If we want to get Scottish produce more quickly from the Shetland Islands and other communities in Scotland to European markets, the immediate priority of my Government would be to get agreements in place with the European Union that would allow freer trade to be undertaken. What I say to people in Scotland is that they have to understand the colossal damage that was done to our country’s economy by Brexit, which was inflicted on us by a bad deal by the Conservatives. I hope that the Labour Government will do something to rectify that, because it is undermining the Scottish economy.
Car Usage Reduction (2030 Target)
Today, the Auditor General and the Accounts Commission have said that the Scottish Government has made “minimal progress” on its target to reduce car usage by 2030 and that the target has no clear delivery plan—that always sounds familiar. To reduce car usage, it is essential to have affordable public transport, yet, under the Scottish National Party, Scots seem to be turning away from those services in droves. Does the First Minister believe that the 2030 target is still achievable, or is it another headline-grabbing deadline that was never going to be delivered?

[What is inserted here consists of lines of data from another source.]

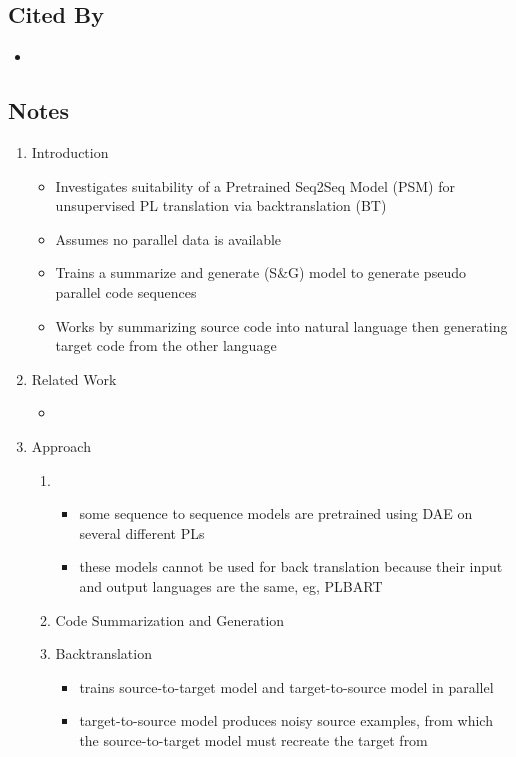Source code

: \documentclass{article}
\begin{document}
\subsection*{Cited By}
\begin{itemize}
	\item
\end{itemize}

\subsection*{Notes}

\begin{enumerate}
	\item Introduction
	\begin{itemize}
		\item Investigates suitability of a Pretrained Seq2Seq Model (PSM) for unsupervised PL translation via backtranslation (BT)
		\item Assumes no parallel data is available
		\item Trains a summarize and generate (S\&G) model to generate pseudo parallel code sequences
		\item Works by summarizing source code into natural language then generating target code from the other language
	\end{itemize}
	\item Related Work
	\begin{itemize}
		\item 
	\end{itemize}
	\item Approach
	\begin{enumerate}
		\item
		\begin{itemize}
			\item some sequence to sequence models are pretrained using DAE on several different PLs
			\item these models cannot be used for back translation because their input and output languages are the same, eg, PLBART
		\end{itemize}
		\item Code Summarization and Generation
		\item Backtranslation
		\begin{itemize}
			\item trains source-to-target model and target-to-source model in parallel
			\item target-to-source model produces noisy source examples, from which the source-to-target model must recreate the target from

\end{itemize}
\end{enumerate}
\end{enumerate}
\end{document}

The Government has made a range of interventions to improve access to public transport. For example, more than 2 million children, young people, disabled people and older people in Scotland are now benefiting from free bus travel. Throughout Scotland, more than 150 million bus journeys have been made by children and young people under 22, using their free entitlement. We have been working to expand the opportunities for people to safely walk, wheel and cycle, with the expansion of the network to around 450 miles of routes for walking, wheeling and cycling.
The Government will do that as part of its plans, but it is, frankly, laughable for Sue Webber to take me to task on the issue. Every time that a measure is presented to Parliament that might change any of those patterns of behaviour, who opposes it? The Conservatives do—every single one of them, and then they come here every week and posture with empty rhetoric about such issues. If Sue Webber wants investment in public transport, I gently and respectfully encourage her to vote for the budget that will pay for it, instead of wasting her time coming here and posturing on a weekly basis.
That concludes First Minister’s question time. There will now be a short suspension to allow those leaving the chamber and the public gallery to do so.